The 10th anniversary of the death of Diana Spencer has been an echo of the maudlin twaddle that filled the airwaves at that time, and a few days ago I saw an ad for a made-for-TV movie with a title that declares how ridiculous it must be: The Murder of Princess Diana. A Reuters review put it this way: "The project exploits every suspicion ever held by every conspiracy nut, and invents new facts, events and dialogue to bolster rumors that will not die as long as vultures eagerly pick at whatever scraps remain on the carcass."


Why, of course it was murder. Diana was too special to have died in something as ordinary as a traffic accident. Only ordinary people die in ordinary ways.


As long as I'm editorializing, I might as well mention the nascent attack on people trying to live interesting lives, in the form of complaining about the carbon emissions from modes of transport -- transport of people, such as cars and airplanes, and transport of goods, such as by ship and truck. I heard on the radio not long ago about one wanker who said he felt "guilty" about taking an airplane somewhere, and the "local sourcing" of food is all the rage in some circles. How far is it from this kind of carping to policy proposals to restrict the free movement of people and goods, freedoms that would be sacrificed on the altar of carbon control?
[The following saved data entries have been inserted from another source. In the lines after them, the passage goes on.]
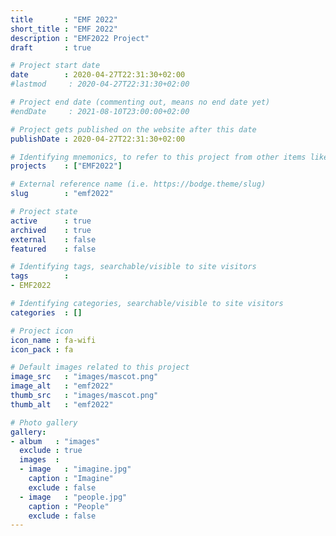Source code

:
 ```yaml
---
title       : "EMF 2022"
short_title : "EMF 2022"
description : "EMF2022 Project"
draft       : true

# Project start date
date        : 2020-04-27T22:31:30+02:00
#lastmod     : 2020-04-27T22:31:30+02:00

# Project end date (commenting out, means no end date yet)
#endDate     : 2021-08-10T23:00:00+02:00

# Project gets published on the website after this date
publishDate : 2020-04-27T22:31:30+02:00

# Identifying mnemonics, to refer to this project from other items like blogs, etc.
projects    : ["EMF2022"]

# External reference name (i.e. https://bodge.theme/slug)
slug        : "emf2022"

# Project state
active      : true
archived    : true
external    : false
featured    : false

# Identifying tags, searchable/visible to site visitors
tags        :
- EMF2022

# Identifying categories, searchable/visible to site visitors
categories  : []

# Project icon
icon_name : fa-wifi
icon_pack : fa

# Default images related to this project
image_src   : "images/mascot.png"
image_alt   : "emf2022"
thumb_src   : "images/mascot.png"
thumb_alt   : "emf2022"

# Photo gallery
gallery:
- album   : "images"
  exclude : true
  images  :
  - image   : "imagine.jpg"
    caption : "Imagine"
    exclude : false
  - image   : "people.jpg"
    caption : "People"
    exclude : false
---
```

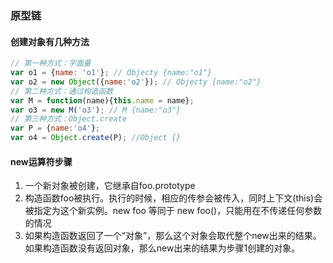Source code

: ### 原型链
#### 创建对象有几种方法
``` javascript
// 第一种方式：字面量
var o1 = {name: 'o1'}; // Objecty {name:"o1"}
var o2 = new Object({name:'o2'}); // Objecty {name:"o2"}
// 第二种方式：通过构造函数
var M = function(name){this.name = name};
var o3 = new M('o3'); // M {name:"o3"}
// 第三种方式：Object.create
var P = {name:'o4'};
var o4 = Object.create(P); //Object {}
```

#### new运算符步骤
1. 一个新对象被创建，它继承自foo.prototype
2. 构造函数foo被执行。执行的时候，相应的传参会被传入，同时上下文(this)会被指定为这个新实例。new foo 等同于 new foo()，只能用在不传递任何参数的情况
3. 如果构造函数返回了一个“对象”，那么这个对象会取代整个new出来的结果。如果构造函数没有返回对象，那么new出来的结果为步骤1创建的对象。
It may never come to that, since Americans are known to insist on driving what they want to drive and eating what they want to eat. That, and they realize -- unconsciously or not -- that such restrictions would be on their freedom of movement and consumption, not the elites that would be for such drastic measures. How many people, when it really came down to it, would give up coffee? Tea? Chocolate? A thousand other imports? Road trips? Flights to faraway places? The travel infrastructure that allows even ordinary people to see great parts the world, if they put their minds to it?


And what of the carbon emissions? That's a technical problem, to be solved by technical means.

1 Comments:

At 12:26 PM, Anonymous Anonymous said...

food in a tube is just wrong. Worry about the fact that you're eating food in a tube more than your carbon emissions. Wrong, Dees. It's just wrong.